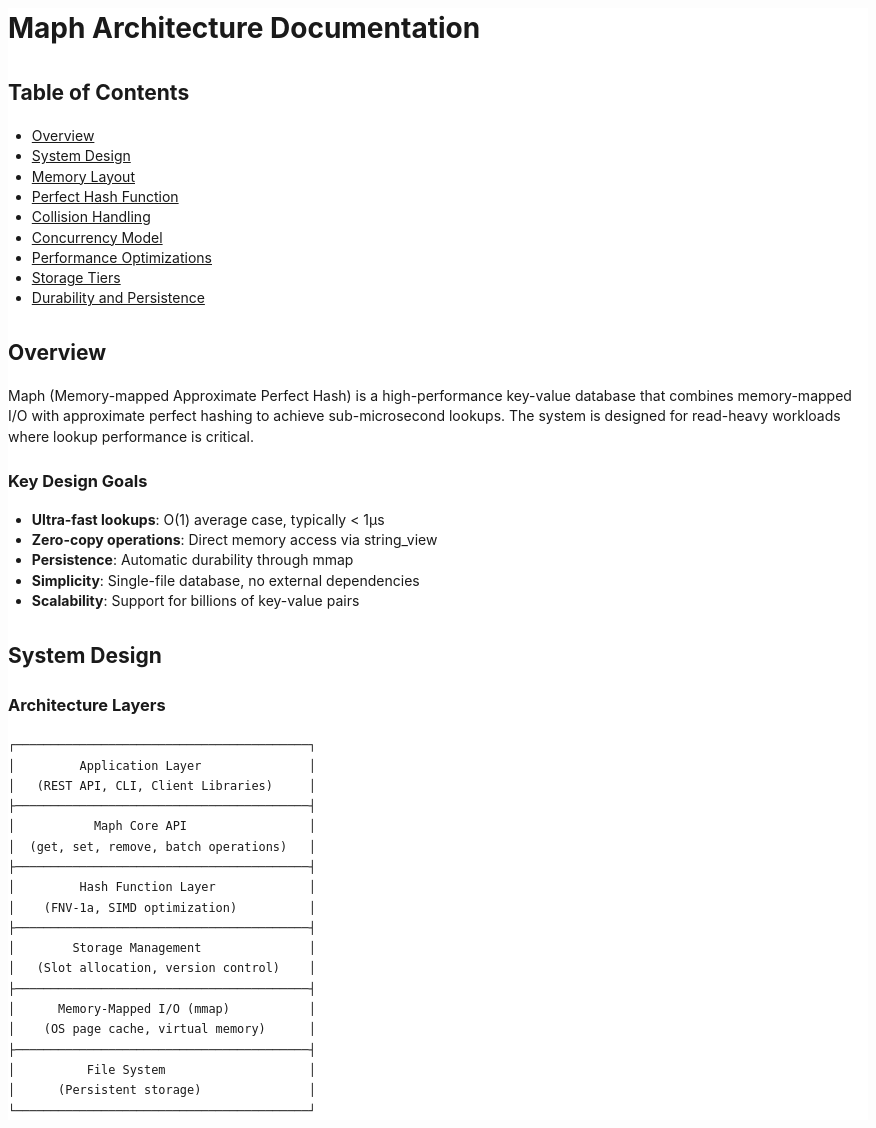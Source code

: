 # Maph Architecture Documentation

## Table of Contents
- [Overview](#overview)
- [System Design](#system-design)
- [Memory Layout](#memory-layout)
- [Perfect Hash Function](#perfect-hash-function)
- [Collision Handling](#collision-handling)
- [Concurrency Model](#concurrency-model)
- [Performance Optimizations](#performance-optimizations)
- [Storage Tiers](#storage-tiers)
- [Durability and Persistence](#durability-and-persistence)

## Overview

Maph (Memory-mapped Approximate Perfect Hash) is a high-performance key-value database that combines memory-mapped I/O with approximate perfect hashing to achieve sub-microsecond lookups. The system is designed for read-heavy workloads where lookup performance is critical.

### Key Design Goals
- **Ultra-fast lookups**: O(1) average case, typically < 1µs
- **Zero-copy operations**: Direct memory access via string_view
- **Persistence**: Automatic durability through mmap
- **Simplicity**: Single-file database, no external dependencies
- **Scalability**: Support for billions of key-value pairs

## System Design

### Architecture Layers

```
┌─────────────────────────────────────────┐
│         Application Layer               │
│   (REST API, CLI, Client Libraries)     │
├─────────────────────────────────────────┤
│           Maph Core API                 │
│  (get, set, remove, batch operations)   │
├─────────────────────────────────────────┤
│         Hash Function Layer             │
│    (FNV-1a, SIMD optimization)          │
├─────────────────────────────────────────┤
│        Storage Management               │
│   (Slot allocation, version control)    │
├─────────────────────────────────────────┤
│      Memory-Mapped I/O (mmap)           │
│    (OS page cache, virtual memory)      │
├─────────────────────────────────────────┤
│          File System                    │
│      (Persistent storage)               │
└─────────────────────────────────────────┘
```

══════

## Work instructions
Copy each line of the data that contains the word "database", leaving the other lines out.

## Response for this exercise
Maph (Memory-mapped Approximate Perfect Hash) is a high-performance key-value database that combines memory-mapped I/O with approximate perfect hashing to achieve sub-microsecond lookups. The system is designed for read-heavy workloads where lookup performance is critical.
- **Simplicity**: Single-file database, no external dependencies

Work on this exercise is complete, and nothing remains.